About this time, which really is only a minute, maybe two, I hear a voice behind me. A man has stopped. He’s wearing a shirt advertising some kind of Recovery facility, and for a second I have this bizarre thought that the guy on the sidewalk has escaped from the facility, and they’ve sent someone to bring him back.
But no. That’s apparently not the case.
The man in the t-shirt stays at an even safer distance away than I am. He asks me “what’s wrong with him?” and I answer, except all I can really say is, “I don’t know.” But I say that he couldn’t stand on his own when he tried to, and he ~ the rescuer guy ~ says, “I’m calling an ambulance.”
I’m relieved, and tell him yes, I think we need to.

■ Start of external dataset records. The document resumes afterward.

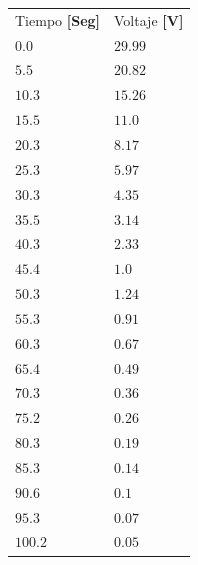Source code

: \documentclass[twocolumn, 12pt]{article}
\begin{document}
\begin{table}[H]
    \centering
    \begin{tabularx}{0.9\linewidth}{|>{\centering\arraybackslash}X|>{\centering\arraybackslash}X|}

        \hline
        \multicolumn{2}{|c|}{Descarga}               \\\hline
        Tiempo \textbf{[Seg]} & Voltaje \textbf{[V]} \\\hline
        $0.0$                 & $29.99$              \\\hline
        $5.5$                 & $20.82$              \\\hline
        $10.3$                & $15.26$              \\\hline
        $15.5$                & $11.0$               \\\hline
        $20.3$                & $8.17$               \\\hline
        $25.3$                & $5.97$               \\\hline
        $30.3$                & $4.35$               \\\hline
        $35.5$                & $3.14$               \\\hline
        $40.3$                & $2.33$               \\\hline
        $45.4$                & $1.0$                \\\hline
        $50.3$                & $1.24$               \\\hline
        $55.3$                & $0.91$               \\\hline
        $60.3$                & $0.67$               \\\hline
        $65.4$                & $0.49$               \\\hline
        $70.3$                & $0.36$               \\\hline
        $75.2$                & $0.26$               \\\hline
        $80.3$                & $0.19$               \\\hline
        $85.3$                & $0.14$               \\\hline
        $90.6$                & $0.1$                \\\hline
        $95.3$                & $0.07$               \\\hline
        $100.2$               & $0.05$               \\\hline
    \end{tabularx}
\end{table}
\end{document}
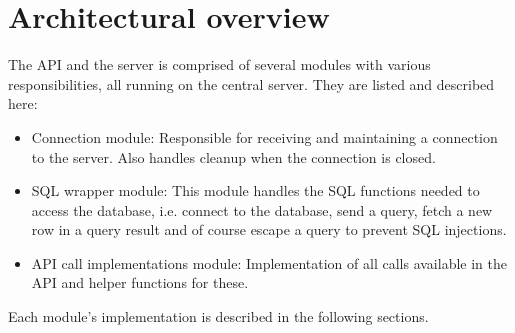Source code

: \section{Architectural overview}
The API and the server is comprised of several modules with various responsibilities, all running on the central server. They are listed and described here:

\begin{itemize}
\item Connection module: Responsible for receiving and maintaining a connection to the server. Also handles cleanup when the connection is closed. 
\item SQL wrapper module: This module handles the SQL functions needed to access the database, i.e. connect to the database, send a query, fetch a new row in a query result and of course escape a query to prevent SQL injections.
\item API call implementations module: Implementation of all calls available in the API and helper functions for these. 
\end{itemize}

Each module's implementation is described in the following sections.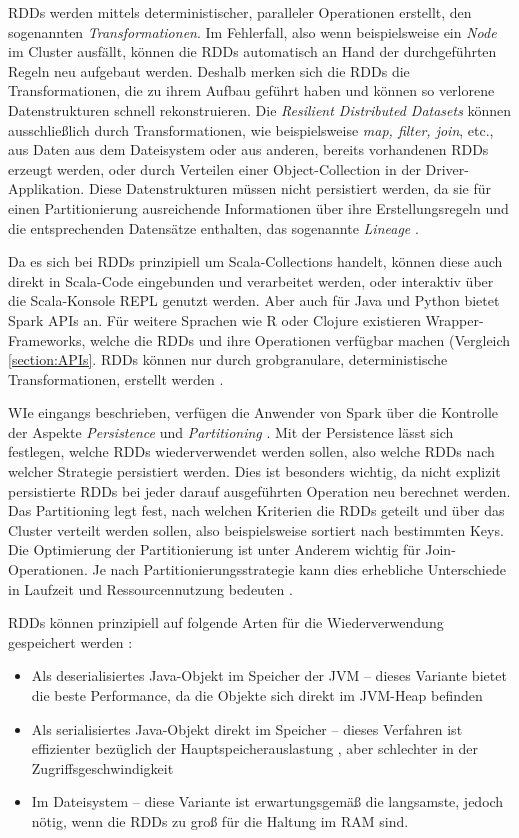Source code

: RDDs werden mittels deterministischer, paralleler Operationen erstellt, den sogenannten \textit{Transformationen}. Im Fehlerfall, also wenn beispielsweise ein \textit{Node} im Cluster ausfällt, können die RDDs automatisch an Hand der durchgeführten Regeln neu aufgebaut werden. Deshalb merken sich die RDDs die Transformationen, die zu ihrem Aufbau geführt haben und können so verlorene Datenstrukturen schnell rekonstruieren. Die \textit{Resilient Distributed Datasets} können ausschließlich durch Transformationen, wie beispielsweise \textit{map, filter, join}, etc., aus Daten aus dem Dateisystem oder aus anderen, bereits vorhandenen RDDs erzeugt werden, oder durch Verteilen einer Object-Collection in der Driver-Applikation. Diese Datenstrukturen müssen nicht persistiert werden, da sie für einen Partitionierung ausreichende Informationen über ihre Erstellungsregeln und die entsprechenden Datensätze enthalten, das sogenannte \textit{Lineage} .   

Da es sich bei RDDs prinzipiell um Scala-Collections handelt, können diese auch direkt in Scala-Code eingebunden und verarbeitet werden, oder interaktiv über die Scala-Konsole REPL genutzt werden. Aber auch für Java und Python bietet Spark APIs an. Für weitere Sprachen wie R oder Clojure existieren Wrapper-Frameworks, welche die RDDs und ihre Operationen verfügbar machen (Vergleich \ref{section:APIs}. RDDs können nur durch grobgranulare, deterministische Transformationen, erstellt werden . 

WIe eingangs beschrieben, verfügen die Anwender von Spark über die Kontrolle der Aspekte \textit{Persistence} und \textit{Partitioning} . Mit der Persistence lässt sich festlegen, welche RDDs wiederverwendet werden sollen, also welche RDDs nach welcher Strategie persistiert werden. Dies ist besonders wichtig, da nicht explizit persistierte RDDs bei jeder darauf ausgeführten Operation neu berechnet werden. Das Partitioning legt fest, nach welchen Kriterien die RDDs geteilt und über das Cluster verteilt werden sollen, also beispielsweise sortiert nach bestimmten Keys. Die Optimierung der Partitionierung ist unter Anderem wichtig für Join-Operationen. Je nach Partitionierungsstrategie kann dies erhebliche Unterschiede in Laufzeit und Ressourcennutzung bedeuten .  

RDDs können prinzipiell auf folgende Arten für die Wiederverwendung gespeichert werden :
\begin{itemize}
		\item Als deserialisiertes Java-Objekt im Speicher der JVM – dieses Variante bietet die beste Performance, da die Objekte sich direkt im JVM-Heap befinden
		\item Als serialisiertes Java-Objekt direkt im Speicher – dieses Verfahren ist effizienter bezüglich der Hauptspeicherauslastung , aber schlechter in der Zugriffsgeschwindigkeit
		\item Im Dateisystem – diese Variante ist erwartungsgemäß die langsamste, jedoch nötig, wenn die RDDs zu groß für die Haltung im RAM sind. 		
\end{itemize}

But while he’s on the phone with 911, the guy on the sidewalk makes it to his feet. He can barely stand, he kind of reminds me of Bambi, in the movie, when the little deer gets to his feet for the first time.
The guy starts walking away, and the man who’s talking to 911 says into the phone, “No, never mind, no, he’s walking away. Yes, he was on the ground, but he’s walking away now.”
He is, in his blue pants with the backpack on his back, he’s picking up speed as he goes, still a little unsteady. We watch him go for a minute.
Then I shrug, jump back in my car, turn off the flashers, and make my way back into the flow of traffic. I have places to go, people to see.
Such a brief, random connection. I wonder what he really needed. Did we make things worse in some way ~ would it have been better if we’d left him alone? Did he need more than he got?
I can make up a bunch of different endings for his story, probably none of them close to the truth. I wonder about him, and I’ll never know. But I can still see him, heading down the sidewalk, off to whatever happens next.